Figure 2 shows five customer sites communicating within three VPNs. The VPNs can communicate with the following sites:
•VPN1—sites 2 and 4
•VPN2—sites 1, 3, and 4
•VPN3—sites 1,3, and 5
Figure 2 Customer Sites within VPNs
Each VPN is associated with one or more VPN routing/forwarding instances (VRFs). A VRF defines the VPN membership of a customer site attached to a PE router. A VRF consists of an IP routing table, a derived Cisco Express Forwarding (CEF) table, a set of interfaces that use the forwarding table, and a set of rules and routing protocol parameters that control the information that is included into the routing table.
A one-to-one relationship does not necessarily exist between customer sites and VPNs. A given site can be a member of multiple VPNs, as shown in Figure 2. However, a site can only associate with one (and only one) VRF. A customer site's VRF contains all the routes available to the site from the VPNs of which it is a member.
Packet forwarding information is stored in the IP routing table and the CEF table for each VRF. A separate set of routing and CEF tables is maintained for each VRF. These tables prevent information from being forwarded outside a VPN, and also prevent packets that are outside a VPN from being forwarded to a router within the VPN.
VPN Route Target Communities
The distribution of VPN routing information is controlled through the use of VPN route target communities, implemented by border gateway protocol (BGP) extended communities. Distribution of VPN routing information works as follows:
1. When a VPN route learned from a CE router is injected into BGP, a list of VPN route target extended community attributes are associated with it. Typically the list of route target community values is set from an export list of route targets associated with the VRF from which the route was learned.

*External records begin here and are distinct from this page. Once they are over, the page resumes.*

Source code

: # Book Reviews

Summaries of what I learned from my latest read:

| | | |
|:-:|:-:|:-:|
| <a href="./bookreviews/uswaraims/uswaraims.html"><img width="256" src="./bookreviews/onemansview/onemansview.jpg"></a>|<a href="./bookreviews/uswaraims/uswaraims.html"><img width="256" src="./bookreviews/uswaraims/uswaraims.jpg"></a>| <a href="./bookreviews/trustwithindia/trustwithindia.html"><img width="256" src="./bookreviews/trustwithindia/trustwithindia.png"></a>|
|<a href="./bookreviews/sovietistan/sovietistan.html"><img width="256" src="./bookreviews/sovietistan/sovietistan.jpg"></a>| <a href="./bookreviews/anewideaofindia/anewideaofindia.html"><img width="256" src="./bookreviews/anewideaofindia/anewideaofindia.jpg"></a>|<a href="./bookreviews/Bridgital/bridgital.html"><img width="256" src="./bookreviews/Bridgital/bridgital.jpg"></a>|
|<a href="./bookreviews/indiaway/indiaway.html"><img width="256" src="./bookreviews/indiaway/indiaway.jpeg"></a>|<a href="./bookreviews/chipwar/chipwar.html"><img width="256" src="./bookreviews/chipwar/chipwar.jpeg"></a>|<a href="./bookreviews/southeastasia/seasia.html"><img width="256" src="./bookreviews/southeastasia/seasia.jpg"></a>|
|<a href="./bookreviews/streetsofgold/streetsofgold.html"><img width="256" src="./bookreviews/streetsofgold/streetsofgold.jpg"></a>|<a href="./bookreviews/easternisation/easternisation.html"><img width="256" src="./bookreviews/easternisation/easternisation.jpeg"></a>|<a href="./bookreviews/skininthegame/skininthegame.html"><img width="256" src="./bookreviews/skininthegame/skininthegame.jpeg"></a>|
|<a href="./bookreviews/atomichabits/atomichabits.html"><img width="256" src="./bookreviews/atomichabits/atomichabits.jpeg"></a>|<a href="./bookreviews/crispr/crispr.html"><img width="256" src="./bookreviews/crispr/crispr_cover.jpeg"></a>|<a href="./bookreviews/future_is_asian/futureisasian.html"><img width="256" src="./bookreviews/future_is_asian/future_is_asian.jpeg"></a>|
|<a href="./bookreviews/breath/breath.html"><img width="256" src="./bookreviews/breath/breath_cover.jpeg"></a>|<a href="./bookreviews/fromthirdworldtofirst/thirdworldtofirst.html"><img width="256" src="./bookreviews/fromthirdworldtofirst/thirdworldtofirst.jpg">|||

2. An import list of route target extended communities is associated with each VRF. The import list defines route target extended community attributes a route must have for the route to be imported into the VRF. For example, if the import list for a particular VRF includes route target communities A, B, and C, then any VPN route that carries any of those route target extended communities—A, B, or C—is imported into the VRF.
BGP Distribution of VPN Routing Information
A service provider edge (PE) router can learn an IP prefix from a customer edge (CE) router by static configuration, through a BGP session with the CE router, or through the routing information protocol (RIP) exchange with the CE router. The IP prefix is a member of the IPv4 address family. After it learns the IP prefix, the PE converts it into a VPN-IPv4 prefix by combining it with an 8-byte route distinguisher (RD). The generated prefix is a member of the VPN-IPv4 address family. It serves to uniquely identify the customer address, even if the customer site is using globally nonunique (unregistered private) IP addresses.
The route distinguisher used to generate the VPN-IPv4 prefix is specified by a configuration command associated with the VRF on the PE router.
BGP distributes reachability information for VPN-IPv4 prefixes for each VPN. BGP communication takes place at two levels: within IP domains, known as an autonomous systems (interior BGP or IBGP) and between autonomous systems (external BGP or EBGP). PE-PE or PE-RR (route reflector) sessions are IBGP sessions, and PE-CE sessions are EBGP sessions.
BGP propagates reachability information for VPN-IPv4 prefixes among PE routers by means of the BGP multiprotocol extensions (see RFC 2283, Multiprotocol Extensions for BGP-4) which define support for address families other than IPv4 . It does this in a way that ensures the routes for a given VPN are learned only by other members of that VPN, enabling members of the VPN to communicate with each other.
Based on routing information stored in the VRF IP routing table and VRF CEF table, packets are forwarded to their destination using MPLS.
A PE router binds a label to each customer prefix learned from a CE router and includes the label in the network reachability information for the prefix that it advertises to other PE routers. When a PE router forwards a packet received from a CE router across the provider network it labels the packet with the label learned from the destination PE router. When the destination PE router receives the labeled packet it pops the label and uses it to direct the packet to the correct CE router. Label forwarding across the provider backbone, is based on either dynamic label switching or traffic engineered paths. A customer data packet carries two levels of labels when traversing the backbone:
1. Top label directs the packet to the correct PE router
2. Second label indicates how that PE router should forward the packet to the CE router
This section describes the benefits of VPNs in general and MPLS VPNs in particular.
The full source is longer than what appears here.